Summary of Treasury’s Pre-election Economic and Fiscal Forecasts

This summary sets out the economic and fiscal outlook for the next three years. A number of risks to the outlook may lead to a significant change in the growth path. Scenarios for higher and lower than forecast growth provide illustration.

The Economic Outlook

Steady export-led growth on the back of a positive world outlook.

Figure 1 – GDP growth

Figure 1 – GDP growth

Sources: Statistics New Zealand, The Treasury

Despite contracting in the June 1999 quarter, the economy is set for solid expansion with quarterly growth expected to run somewhat above trend over the early part of the forecast period. Annual average growth is expected to be around 2½% in the year to March 2000, 3½% in the following two years, and 3% in the final year of the forecast period.

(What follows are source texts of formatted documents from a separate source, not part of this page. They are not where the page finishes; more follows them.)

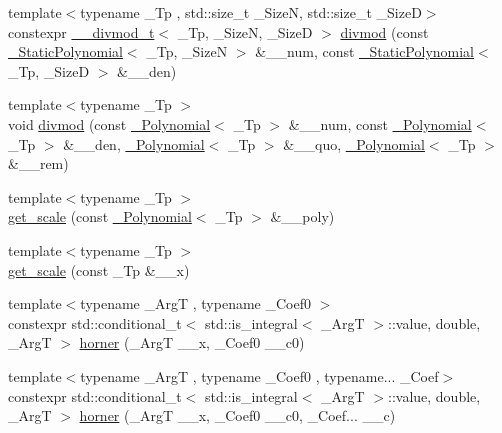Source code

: \begin{DoxyCompactItemize}
\item 
{\footnotesize template$<$typename \+\_\+\+Tp , std\+::size\+\_\+t \+\_\+\+SizeN, std\+::size\+\_\+t \+\_\+\+SizeD$>$ }\\constexpr \hyperlink{struct____gnu__cxx_1_1____divmod__t}{\+\_\+\+\_\+divmod\+\_\+t}$<$ \+\_\+\+Tp, \+\_\+\+SizeN, \+\_\+\+SizeD $>$ \hyperlink{namespace____gnu__cxx_a33c585ec7ce2ac87e7f5cb1b1fe403b1}{divmod} (const \hyperlink{class____gnu__cxx_1_1__StaticPolynomial}{\+\_\+\+Static\+Polynomial}$<$ \+\_\+\+Tp, \+\_\+\+SizeN $>$ \&\+\_\+\+\_\+num, const \hyperlink{class____gnu__cxx_1_1__StaticPolynomial}{\+\_\+\+Static\+Polynomial}$<$ \+\_\+\+Tp, \+\_\+\+SizeD $>$ \&\+\_\+\+\_\+den)
\item 
{\footnotesize template$<$typename \+\_\+\+Tp $>$ }\\void \hyperlink{namespace____gnu__cxx_a84c52dc7c40b8b2731425e93db52903d}{divmod} (const \hyperlink{class____gnu__cxx_1_1__Polynomial}{\+\_\+\+Polynomial}$<$ \+\_\+\+Tp $>$ \&\+\_\+\+\_\+num, const \hyperlink{class____gnu__cxx_1_1__Polynomial}{\+\_\+\+Polynomial}$<$ \+\_\+\+Tp $>$ \&\+\_\+\+\_\+den, \hyperlink{class____gnu__cxx_1_1__Polynomial}{\+\_\+\+Polynomial}$<$ \+\_\+\+Tp $>$ \&\+\_\+\+\_\+quo, \hyperlink{class____gnu__cxx_1_1__Polynomial}{\+\_\+\+Polynomial}$<$ \+\_\+\+Tp $>$ \&\+\_\+\+\_\+rem)
\item 
{\footnotesize template$<$typename \+\_\+\+Tp $>$ }\\\hyperlink{namespace____gnu__cxx_a2af747c0e255f3fae4d9f118c2817e1a}{get\+\_\+scale} (const \hyperlink{class____gnu__cxx_1_1__Polynomial}{\+\_\+\+Polynomial}$<$ \+\_\+\+Tp $>$ \&\+\_\+\+\_\+poly)
\item 
{\footnotesize template$<$typename \+\_\+\+Tp $>$ }\\\hyperlink{namespace____gnu__cxx_a1a8bae104a6509f4e458d155acaf0476}{get\+\_\+scale} (const \+\_\+\+Tp \&\+\_\+\+\_\+x)
\item 
{\footnotesize template$<$typename \+\_\+\+ArgT , typename \+\_\+\+Coef0 $>$ }\\constexpr std\+::conditional\+\_\+t$<$ std\+::is\+\_\+integral$<$ \+\_\+\+ArgT $>$\+::value, double, \+\_\+\+ArgT $>$ \hyperlink{namespace____gnu__cxx_a2e77239e9d41f55a99755f285ba3d518}{horner} (\+\_\+\+ArgT \+\_\+\+\_\+x, \+\_\+\+Coef0 \+\_\+\+\_\+c0)
\item 
{\footnotesize template$<$typename \+\_\+\+ArgT , typename \+\_\+\+Coef0 , typename... \+\_\+\+Coef$>$ }\\constexpr std\+::conditional\+\_\+t$<$ std\+::is\+\_\+integral$<$ \+\_\+\+ArgT $>$\+::value, double, \+\_\+\+ArgT $>$ \hyperlink{namespace____gnu__cxx_a027e4b11b3b25078522220207c2d7f36}{horner} (\+\_\+\+ArgT \+\_\+\+\_\+x, \+\_\+\+Coef0 \+\_\+\+\_\+c0, \+\_\+\+Coef... \+\_\+\+\_\+c)

\end{DoxyCompactItemize}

Conditions for growth remain positive. Stronger world demand and a more competitive exchange rate mean exports now count for a greater proportion of growth than at Budget time - although overall growth in the out years remains little changed.

Figure 2 – Trading partner growth

Figure 2 – Trading partner growth

Sources: Consensus Forecasts Inc, The Treasury

Global growth prospects have improved through this year. Trading partner growth is now expected to be 3% in both 1999 and 2000. For 1999 this marks a doubling on the growth expected at the start of the year. Monetary conditions also remain stimulatory with low interest rates and a competitive exchange rate.

Robust growth in manufactured exports and tourism activity is expected to continue, underpinned by stronger global demand and a competitive exchange rate. The America’s Cup and the Sydney Olympics give an additional boost to the tourism sector. Commodity exporters are expected to shake off the effects of the droughts and gain from recovering world commodity prices.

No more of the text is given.